Task:
The answer should contain all of the records below, each one copied word for word.

Record excerpts:
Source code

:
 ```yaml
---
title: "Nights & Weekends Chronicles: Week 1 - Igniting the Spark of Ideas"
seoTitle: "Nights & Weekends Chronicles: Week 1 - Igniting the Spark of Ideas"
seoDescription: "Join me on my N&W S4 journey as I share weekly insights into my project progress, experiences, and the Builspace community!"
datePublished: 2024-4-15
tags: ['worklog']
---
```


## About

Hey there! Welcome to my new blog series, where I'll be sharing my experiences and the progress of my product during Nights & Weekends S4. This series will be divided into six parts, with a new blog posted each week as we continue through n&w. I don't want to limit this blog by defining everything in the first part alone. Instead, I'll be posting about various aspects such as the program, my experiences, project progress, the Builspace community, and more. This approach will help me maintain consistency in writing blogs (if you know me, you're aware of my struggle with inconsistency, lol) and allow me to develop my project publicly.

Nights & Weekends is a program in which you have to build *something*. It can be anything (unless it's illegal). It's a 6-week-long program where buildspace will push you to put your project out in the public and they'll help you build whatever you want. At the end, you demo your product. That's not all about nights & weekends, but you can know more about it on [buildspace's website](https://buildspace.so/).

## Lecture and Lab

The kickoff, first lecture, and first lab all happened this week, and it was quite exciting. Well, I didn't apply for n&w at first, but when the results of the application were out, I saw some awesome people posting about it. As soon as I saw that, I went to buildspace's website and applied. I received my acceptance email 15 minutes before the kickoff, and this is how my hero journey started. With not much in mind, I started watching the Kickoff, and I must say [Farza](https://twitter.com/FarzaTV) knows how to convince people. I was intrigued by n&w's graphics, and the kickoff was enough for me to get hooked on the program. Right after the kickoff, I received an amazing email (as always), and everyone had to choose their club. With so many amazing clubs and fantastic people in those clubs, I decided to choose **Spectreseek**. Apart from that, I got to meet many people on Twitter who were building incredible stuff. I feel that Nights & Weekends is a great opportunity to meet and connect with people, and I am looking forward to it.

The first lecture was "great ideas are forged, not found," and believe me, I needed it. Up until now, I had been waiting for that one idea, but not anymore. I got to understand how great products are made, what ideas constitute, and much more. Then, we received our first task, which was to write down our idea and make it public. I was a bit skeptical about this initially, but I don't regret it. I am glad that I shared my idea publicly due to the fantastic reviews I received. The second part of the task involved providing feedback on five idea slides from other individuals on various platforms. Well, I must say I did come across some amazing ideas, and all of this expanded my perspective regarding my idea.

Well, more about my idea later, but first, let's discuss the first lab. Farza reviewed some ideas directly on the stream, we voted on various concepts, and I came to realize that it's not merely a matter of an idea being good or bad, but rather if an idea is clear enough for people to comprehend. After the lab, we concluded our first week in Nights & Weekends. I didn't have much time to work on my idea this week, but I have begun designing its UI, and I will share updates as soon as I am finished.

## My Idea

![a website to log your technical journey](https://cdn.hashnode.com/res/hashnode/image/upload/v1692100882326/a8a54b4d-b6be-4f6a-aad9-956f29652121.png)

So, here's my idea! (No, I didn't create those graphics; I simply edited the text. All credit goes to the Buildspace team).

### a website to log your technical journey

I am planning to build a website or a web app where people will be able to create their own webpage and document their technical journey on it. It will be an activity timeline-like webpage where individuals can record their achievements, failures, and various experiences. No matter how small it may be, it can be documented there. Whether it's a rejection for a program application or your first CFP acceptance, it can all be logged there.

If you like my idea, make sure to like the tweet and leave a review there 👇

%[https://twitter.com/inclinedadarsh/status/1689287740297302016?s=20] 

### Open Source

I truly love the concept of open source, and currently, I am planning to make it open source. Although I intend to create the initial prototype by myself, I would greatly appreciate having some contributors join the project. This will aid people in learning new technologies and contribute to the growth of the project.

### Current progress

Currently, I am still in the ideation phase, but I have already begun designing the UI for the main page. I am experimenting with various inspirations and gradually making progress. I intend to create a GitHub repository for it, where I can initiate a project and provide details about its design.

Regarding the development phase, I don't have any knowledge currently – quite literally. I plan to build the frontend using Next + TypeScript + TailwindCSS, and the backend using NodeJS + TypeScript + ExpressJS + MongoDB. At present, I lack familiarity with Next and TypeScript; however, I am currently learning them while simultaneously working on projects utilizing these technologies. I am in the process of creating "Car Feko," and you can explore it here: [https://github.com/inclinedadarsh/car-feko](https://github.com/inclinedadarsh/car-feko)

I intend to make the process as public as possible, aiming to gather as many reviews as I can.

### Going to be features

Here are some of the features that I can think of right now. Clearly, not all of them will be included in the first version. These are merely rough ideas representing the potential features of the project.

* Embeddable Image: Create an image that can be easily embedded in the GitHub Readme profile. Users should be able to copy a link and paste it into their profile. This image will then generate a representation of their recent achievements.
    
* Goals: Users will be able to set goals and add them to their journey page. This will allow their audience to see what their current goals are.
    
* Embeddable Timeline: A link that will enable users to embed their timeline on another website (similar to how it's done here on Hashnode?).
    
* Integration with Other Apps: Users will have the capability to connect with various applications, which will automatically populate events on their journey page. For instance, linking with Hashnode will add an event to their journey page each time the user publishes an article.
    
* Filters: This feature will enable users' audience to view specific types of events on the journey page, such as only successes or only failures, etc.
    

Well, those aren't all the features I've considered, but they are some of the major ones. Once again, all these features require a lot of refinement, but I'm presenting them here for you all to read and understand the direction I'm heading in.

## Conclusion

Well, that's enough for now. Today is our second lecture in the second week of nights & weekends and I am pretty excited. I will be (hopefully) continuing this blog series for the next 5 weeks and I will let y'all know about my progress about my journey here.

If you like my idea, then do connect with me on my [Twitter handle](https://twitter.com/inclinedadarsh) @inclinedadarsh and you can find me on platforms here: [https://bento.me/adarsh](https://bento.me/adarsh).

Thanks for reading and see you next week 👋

Written answer:
Source code

:
 ```yaml
---
title: "Nights & Weekends Chronicles: Week 1 - Igniting the Spark of Ideas"
seoTitle: "Nights & Weekends Chronicles: Week 1 - Igniting the Spark of Ideas"
seoDescription: "Join me on my N&W S4 journey as I share weekly insights into my project progress, experiences, and the Builspace community!"
datePublished: 2024-4-15
tags: ['worklog']
---
```


## About

Hey there! Welcome to my new blog series, where I'll be sharing my experiences and the progress of my product during Nights & Weekends S4. This series will be divided into six parts, with a new blog posted each week as we continue through n&w. I don't want to limit this blog by defining everything in the first part alone. Instead, I'll be posting about various aspects such as the program, my experiences, project progress, the Builspace community, and more. This approach will help me maintain consistency in writing blogs (if you know me, you're aware of my struggle with inconsistency, lol) and allow me to develop my project publicly.

Nights & Weekends is a program in which you have to build *something*. It can be anything (unless it's illegal). It's a 6-week-long program where buildspace will push you to put your project out in the public and they'll help you build whatever you want. At the end, you demo your product. That's not all about nights & weekends, but you can know more about it on [buildspace's website](https://buildspace.so/).

## Lecture and Lab

The kickoff, first lecture, and first lab all happened this week, and it was quite exciting. Well, I didn't apply for n&w at first, but when the results of the application were out, I saw some awesome people posting about it. As soon as I saw that, I went to buildspace's website and applied. I received my acceptance email 15 minutes before the kickoff, and this is how my hero journey started. With not much in mind, I started watching the Kickoff, and I must say [Farza](https://twitter.com/FarzaTV) knows how to convince people. I was intrigued by n&w's graphics, and the kickoff was enough for me to get hooked on the program. Right after the kickoff, I received an amazing email (as always), and everyone had to choose their club. With so many amazing clubs and fantastic people in those clubs, I decided to choose **Spectreseek**. Apart from that, I got to meet many people on Twitter who were building incredible stuff. I feel that Nights & Weekends is a great opportunity to meet and connect with people, and I am looking forward to it.

The first lecture was "great ideas are forged, not found," and believe me, I needed it. Up until now, I had been waiting for that one idea, but not anymore. I got to understand how great products are made, what ideas constitute, and much more. Then, we received our first task, which was to write down our idea and make it public. I was a bit skeptical about this initially, but I don't regret it. I am glad that I shared my idea publicly due to the fantastic reviews I received. The second part of the task involved providing feedback on five idea slides from other individuals on various platforms. Well, I must say I did come across some amazing ideas, and all of this expanded my perspective regarding my idea.

Well, more about my idea later, but first, let's discuss the first lab. Farza reviewed some ideas directly on the stream, we voted on various concepts, and I came to realize that it's not merely a matter of an idea being good or bad, but rather if an idea is clear enough for people to comprehend. After the lab, we concluded our first week in Nights & Weekends. I didn't have much time to work on my idea this week, but I have begun designing its UI, and I will share updates as soon as I am finished.

## My Idea

![a website to log your technical journey](https://cdn.hashnode.com/res/hashnode/image/upload/v1692100882326/a8a54b4d-b6be-4f6a-aad9-956f29652121.png)

So, here's my idea! (No, I didn't create those graphics; I simply edited the text. All credit goes to the Buildspace team).

### a website to log your technical journey

I am planning to build a website or a web app where people will be able to create their own webpage and document their technical journey on it. It will be an activity timeline-like webpage where individuals can record their achievements, failures, and various experiences. No matter how small it may be, it can be documented there. Whether it's a rejection for a program application or your first CFP acceptance, it can all be logged there.

If you like my idea, make sure to like the tweet and leave a review there 👇

%[https://twitter.com/inclinedadarsh/status/1689287740297302016?s=20] 

### Open Source

I truly love the concept of open source, and currently, I am planning to make it open source. Although I intend to create the initial prototype by myself, I would greatly appreciate having some contributors join the project. This will aid people in learning new technologies and contribute to the growth of the project.

### Current progress

Currently, I am still in the ideation phase, but I have already begun designing the UI for the main page. I am experimenting with various inspirations and gradually making progress. I intend to create a GitHub repository for it, where I can initiate a project and provide details about its design.

Regarding the development phase, I don't have any knowledge currently – quite literally. I plan to build the frontend using Next + TypeScript + TailwindCSS, and the backend using NodeJS + TypeScript + ExpressJS + MongoDB. At present, I lack familiarity with Next and TypeScript; however, I am currently learning them while simultaneously working on projects utilizing these technologies. I am in the process of creating "Car Feko," and you can explore it here: [https://github.com/inclinedadarsh/car-feko](https://github.com/inclinedadarsh/car-feko)

I intend to make the process as public as possible, aiming to gather as many reviews as I can.

### Going to be features

Here are some of the features that I can think of right now. Clearly, not all of them will be included in the first version. These are merely rough ideas representing the potential features of the project.

* Embeddable Image: Create an image that can be easily embedded in the GitHub Readme profile. Users should be able to copy a link and paste it into their profile. This image will then generate a representation of their recent achievements.
    
* Goals: Users will be able to set goals and add them to their journey page. This will allow their audience to see what their current goals are.
    
* Embeddable Timeline: A link that will enable users to embed their timeline on another website (similar to how it's done here on Hashnode?).
    
* Integration with Other Apps: Users will have the capability to connect with various applications, which will automatically populate events on their journey page. For instance, linking with Hashnode will add an event to their journey page each time the user publishes an article.
    
* Filters: This feature will enable users' audience to view specific types of events on the journey page, such as only successes or only failures, etc.
    

Well, those aren't all the features I've considered, but they are some of the major ones. Once again, all these features require a lot of refinement, but I'm presenting them here for you all to read and understand the direction I'm heading in.

## Conclusion

Well, that's enough for now. Today is our second lecture in the second week of nights & weekends and I am pretty excited. I will be (hopefully) continuing this blog series for the next 5 weeks and I will let y'all know about my progress about my journey here.

If you like my idea, then do connect with me on my [Twitter handle](https://twitter.com/inclinedadarsh) @inclinedadarsh and you can find me on platforms here: [https://bento.me/adarsh](https://bento.me/adarsh).

Thanks for reading and see you next week 👋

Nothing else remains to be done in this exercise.